La fine dei riti l'ho
vista realizzarsi nel corso della mia vita e, ora che guardo indietro, mi pesa
aver dato, allora entusiasticamente, il mio contributo a questa grande perdita.
Quand'ero ragazzo, i neonati - anche quelli dei comunisti come me - venivano
ancora battezzati, ai morti si faceva ancora la veglia e un vero funerale, e i
matrimoni erano una festa corale officiata non solo dinanzi al divino, ma anche
dinanzi a decine di parenti e amici che diventavano così implicitamente garanti
di quell'unione.
Ma io ero ribelle.
Non volli sposarmi e quando lo feci, soprattutto per ragioni di assicurazione
malattia, fu in fretta, quasi di nascosto, alla sola presenza dei testimoni
indispensabili e davanti a un sindaco che, non volendolo democristiano, dovetti
andare a cercare lontano da Firenze, nel comune di Vinci, dove di buono c'era
che vi era nato Leonardo.

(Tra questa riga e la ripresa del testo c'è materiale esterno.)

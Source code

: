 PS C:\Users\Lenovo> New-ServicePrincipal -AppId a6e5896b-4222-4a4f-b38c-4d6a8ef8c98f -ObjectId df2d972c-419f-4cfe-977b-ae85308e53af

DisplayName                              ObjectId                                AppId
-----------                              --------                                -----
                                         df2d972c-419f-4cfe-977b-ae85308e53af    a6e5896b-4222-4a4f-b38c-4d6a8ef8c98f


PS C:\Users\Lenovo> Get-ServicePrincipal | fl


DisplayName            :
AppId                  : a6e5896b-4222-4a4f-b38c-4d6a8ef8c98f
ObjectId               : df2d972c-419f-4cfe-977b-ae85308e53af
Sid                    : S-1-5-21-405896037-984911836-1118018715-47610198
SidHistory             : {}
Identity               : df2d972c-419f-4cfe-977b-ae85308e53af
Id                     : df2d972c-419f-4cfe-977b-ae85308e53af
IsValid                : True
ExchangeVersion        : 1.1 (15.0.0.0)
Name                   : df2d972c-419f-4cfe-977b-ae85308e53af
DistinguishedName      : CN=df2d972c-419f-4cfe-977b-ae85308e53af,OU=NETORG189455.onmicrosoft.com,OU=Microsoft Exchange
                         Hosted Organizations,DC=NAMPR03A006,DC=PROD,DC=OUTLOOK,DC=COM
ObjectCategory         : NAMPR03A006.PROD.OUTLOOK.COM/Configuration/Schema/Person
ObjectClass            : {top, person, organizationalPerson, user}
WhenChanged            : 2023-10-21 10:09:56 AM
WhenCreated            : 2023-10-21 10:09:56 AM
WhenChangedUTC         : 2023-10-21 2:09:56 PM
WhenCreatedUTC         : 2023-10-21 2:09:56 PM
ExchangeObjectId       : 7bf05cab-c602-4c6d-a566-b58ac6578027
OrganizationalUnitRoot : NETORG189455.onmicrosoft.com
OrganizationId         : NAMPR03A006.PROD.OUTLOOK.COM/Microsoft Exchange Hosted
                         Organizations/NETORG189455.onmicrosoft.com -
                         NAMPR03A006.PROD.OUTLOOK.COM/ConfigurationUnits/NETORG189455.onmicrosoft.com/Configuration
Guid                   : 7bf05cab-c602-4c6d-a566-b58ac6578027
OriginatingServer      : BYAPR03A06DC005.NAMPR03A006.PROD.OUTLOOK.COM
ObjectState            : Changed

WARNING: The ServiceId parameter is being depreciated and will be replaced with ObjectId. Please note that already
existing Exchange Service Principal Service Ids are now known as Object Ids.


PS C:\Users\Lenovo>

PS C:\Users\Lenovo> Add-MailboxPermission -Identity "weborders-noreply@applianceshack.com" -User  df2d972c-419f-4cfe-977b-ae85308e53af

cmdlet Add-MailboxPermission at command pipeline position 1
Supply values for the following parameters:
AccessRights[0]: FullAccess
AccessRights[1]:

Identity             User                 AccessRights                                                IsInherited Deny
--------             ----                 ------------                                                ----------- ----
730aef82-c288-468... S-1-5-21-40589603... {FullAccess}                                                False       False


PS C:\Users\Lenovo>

I figli, poi, non li feci battezzare e non fui
presente né alla morte di mio padre, né a quella di mia madre.
Eppure, da piccolo i
riti mi piacevano e ancora oggi ricordo come una delle grandi gioie della vita
la vera e propria cerimonia con cui a quattordici anni, per marcare il mio «diventare
uomo», i miei genitori mi consegnarono il primo paio di pantaloni lunghi che,
poveri com'erano, avevano dovuto comprare a rate. Ma il vento dei tempi tirava
in un'altra direzione e io semplicemente volai con quello, dando una mano a distruggere
qualcosa che non è stato sostituito con nulla, lasciando un miserabile vuoto.